EXERCISE BRIEF:
For each line of the listing that holds "approach", show the full line.

INPUT MATERIAL:
------
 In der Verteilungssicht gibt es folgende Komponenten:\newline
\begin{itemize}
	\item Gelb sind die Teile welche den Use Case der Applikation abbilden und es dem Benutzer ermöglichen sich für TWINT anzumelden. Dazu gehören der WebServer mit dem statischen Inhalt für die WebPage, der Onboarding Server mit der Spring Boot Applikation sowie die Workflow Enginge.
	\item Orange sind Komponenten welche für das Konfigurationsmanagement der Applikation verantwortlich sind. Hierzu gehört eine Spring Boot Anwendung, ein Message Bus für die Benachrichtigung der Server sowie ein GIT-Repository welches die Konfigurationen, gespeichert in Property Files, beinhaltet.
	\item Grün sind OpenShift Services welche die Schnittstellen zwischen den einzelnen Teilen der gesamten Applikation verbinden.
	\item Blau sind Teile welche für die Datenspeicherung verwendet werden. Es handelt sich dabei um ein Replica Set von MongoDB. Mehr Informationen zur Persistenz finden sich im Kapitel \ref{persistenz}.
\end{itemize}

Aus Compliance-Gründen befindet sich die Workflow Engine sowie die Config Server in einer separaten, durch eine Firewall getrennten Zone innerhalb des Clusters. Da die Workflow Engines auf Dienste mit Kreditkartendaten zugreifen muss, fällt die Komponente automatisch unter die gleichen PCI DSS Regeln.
------
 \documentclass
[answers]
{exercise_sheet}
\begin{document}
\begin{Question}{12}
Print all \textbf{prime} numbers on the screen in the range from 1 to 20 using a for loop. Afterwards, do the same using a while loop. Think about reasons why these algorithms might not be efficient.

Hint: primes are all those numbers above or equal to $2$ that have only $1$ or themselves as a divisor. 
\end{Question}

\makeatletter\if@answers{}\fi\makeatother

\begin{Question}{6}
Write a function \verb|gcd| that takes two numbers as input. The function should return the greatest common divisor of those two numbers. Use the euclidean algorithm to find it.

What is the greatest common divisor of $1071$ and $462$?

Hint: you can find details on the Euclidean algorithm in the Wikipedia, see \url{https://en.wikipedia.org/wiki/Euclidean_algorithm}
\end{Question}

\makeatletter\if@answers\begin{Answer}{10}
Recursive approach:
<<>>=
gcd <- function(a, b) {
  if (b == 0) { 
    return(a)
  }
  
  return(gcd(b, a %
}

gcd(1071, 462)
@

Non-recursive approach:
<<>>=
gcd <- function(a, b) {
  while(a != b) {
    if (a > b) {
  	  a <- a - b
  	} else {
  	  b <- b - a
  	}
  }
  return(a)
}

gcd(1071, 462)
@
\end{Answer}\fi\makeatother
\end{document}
------
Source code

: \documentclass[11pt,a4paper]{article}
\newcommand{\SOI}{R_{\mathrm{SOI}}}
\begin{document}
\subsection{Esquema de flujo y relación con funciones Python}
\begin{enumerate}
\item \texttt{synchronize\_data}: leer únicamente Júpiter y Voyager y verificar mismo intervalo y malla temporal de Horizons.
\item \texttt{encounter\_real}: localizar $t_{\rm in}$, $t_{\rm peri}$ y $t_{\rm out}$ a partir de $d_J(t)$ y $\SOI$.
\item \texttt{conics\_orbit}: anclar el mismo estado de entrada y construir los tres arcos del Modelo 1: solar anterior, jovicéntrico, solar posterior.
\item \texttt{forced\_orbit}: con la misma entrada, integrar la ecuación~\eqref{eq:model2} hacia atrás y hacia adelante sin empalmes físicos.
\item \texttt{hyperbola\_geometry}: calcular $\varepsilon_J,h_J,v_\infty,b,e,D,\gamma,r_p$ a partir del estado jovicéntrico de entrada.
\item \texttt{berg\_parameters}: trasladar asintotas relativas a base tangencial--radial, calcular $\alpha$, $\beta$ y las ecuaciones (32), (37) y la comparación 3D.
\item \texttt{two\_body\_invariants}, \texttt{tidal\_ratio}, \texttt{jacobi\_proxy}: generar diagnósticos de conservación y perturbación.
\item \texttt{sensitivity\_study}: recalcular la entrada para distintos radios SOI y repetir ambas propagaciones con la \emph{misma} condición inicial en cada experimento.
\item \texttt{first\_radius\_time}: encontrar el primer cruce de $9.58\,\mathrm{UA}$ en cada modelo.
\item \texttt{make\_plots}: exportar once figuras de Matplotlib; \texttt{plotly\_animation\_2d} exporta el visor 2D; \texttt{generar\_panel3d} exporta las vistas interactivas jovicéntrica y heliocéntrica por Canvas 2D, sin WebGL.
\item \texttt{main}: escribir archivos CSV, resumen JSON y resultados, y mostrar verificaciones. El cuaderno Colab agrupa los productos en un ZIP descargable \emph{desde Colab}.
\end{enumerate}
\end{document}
------
EXERCISE OUTPUT:
Recursive approach:
Non-recursive approach:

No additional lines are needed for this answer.